One way or another, the ripples created this coming Friday will reverberate throughout the state. That is when Boeing workers who are members of the International Association of Machinists will take a second vote on the company’s contract offer.
The importance of the vote to Clark County? That can be explained in one simple fact — Boeing is the state’s largest private employer. According to numbers published in July by the Puget Sound Business Journal, the Chicago-based company has 85,000 employees in Washington, about half the aerospace giant’s total workforce. Continued bleeding of that number would be devastating to the Puget Sound region and would be felt throughout the rest of the state.
And bleeding is a concern. It started in 2001, when the company that largely built Seattle moved its headquarters to Chicago; it has continued throughout the past decade, as Boeing has increasingly moved its operations to other states. Boeing has demonstrated that loyalty does not run as deep as business concerns, and because of that the state legislature has attempted to apply a tourniquet. Called to a special session in November, lawmakers approved the extension of tax breaks for the company that would last through 2040 and save Boeing $8.7 billion. The goal was to lure Boeing to assemble the new 777X in the state, but when machinists rejected the contract offer with 67 percent of the vote, the plan was thrown into disarray.
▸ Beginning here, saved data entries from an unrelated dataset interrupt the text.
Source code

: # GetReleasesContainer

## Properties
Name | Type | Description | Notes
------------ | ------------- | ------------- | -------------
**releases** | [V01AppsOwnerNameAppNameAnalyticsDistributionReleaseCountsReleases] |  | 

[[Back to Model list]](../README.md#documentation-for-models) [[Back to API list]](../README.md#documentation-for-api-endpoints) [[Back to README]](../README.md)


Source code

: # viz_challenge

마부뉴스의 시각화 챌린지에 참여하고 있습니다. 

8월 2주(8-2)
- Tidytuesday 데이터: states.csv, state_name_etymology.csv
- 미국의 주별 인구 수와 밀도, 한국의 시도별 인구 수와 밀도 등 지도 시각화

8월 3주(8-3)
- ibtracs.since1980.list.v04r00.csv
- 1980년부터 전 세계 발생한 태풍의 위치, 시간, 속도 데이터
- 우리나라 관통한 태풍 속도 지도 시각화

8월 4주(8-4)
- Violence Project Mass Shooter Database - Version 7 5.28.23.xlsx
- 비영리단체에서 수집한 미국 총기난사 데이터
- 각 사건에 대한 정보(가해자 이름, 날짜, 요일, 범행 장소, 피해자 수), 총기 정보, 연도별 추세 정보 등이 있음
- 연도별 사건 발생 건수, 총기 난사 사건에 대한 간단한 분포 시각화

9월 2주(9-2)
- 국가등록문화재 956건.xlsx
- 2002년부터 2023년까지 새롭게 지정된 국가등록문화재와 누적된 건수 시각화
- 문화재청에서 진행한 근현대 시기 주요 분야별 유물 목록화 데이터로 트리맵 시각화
All of which brings us to Friday’s vote and the dichotomy between past and present. Local union leadership has urged the rank-and-file to reject the contract offer, which would alter workers’ traditional pension program and would increase their contributions to health-care costs: “District 751 is recommending you reject the Company’s latest proposal because the terms of this agreement are destructive to what we have gained over the past 78 years.”
But the global economy has changed over those 78 years. For decades, Boeing faced essentially no overseas competition. Now, France-based Airbus produces roughly half the world’s jet airliners, and other international corporations have become players in the field. Technology and assets are more mobile than ever before, and that has led Boeing to seek every possible competitive advantage — even at the risk of alienating its longtime home and longtime workers.
In considering the contract proposal, workers must act in what is the best interest for them. But Boeing and the state of Washington also must act with the same consideration, and that is the primary issue for the long-term viability of the aerospace industry in the region. Commercial production of the 767 ends in 2016; the 747 — regarded as the plane that built Boeing’s huge plant in Everett — will halt production in 2018; and the old 777 will end in 2024. Boeing’s future in the state is about to undergo vast changes regardless of what happens with the 777X, and state officials must be prepared for that.
Recently, reports surfaced that Gov. Jay Inslee met in October with the president of Airbus Americas, a meeting that a spokesman characterized as the governor touting Washington’s aerospace suppliers. We hope that such discussions continue and expand in the coming months and years, as Washington has a strong infrastructure well-suited to aerospace manufacturing. Suppliers are prevalent throughout the state; a well-trained work force is available; and Washington has a long-proven commitment to the industry.
Boeing officials are saying that Friday’s vote could drive jobs from the state. Whether or not that is a valid threat, it is time for Washington to begin preparing for the possibility.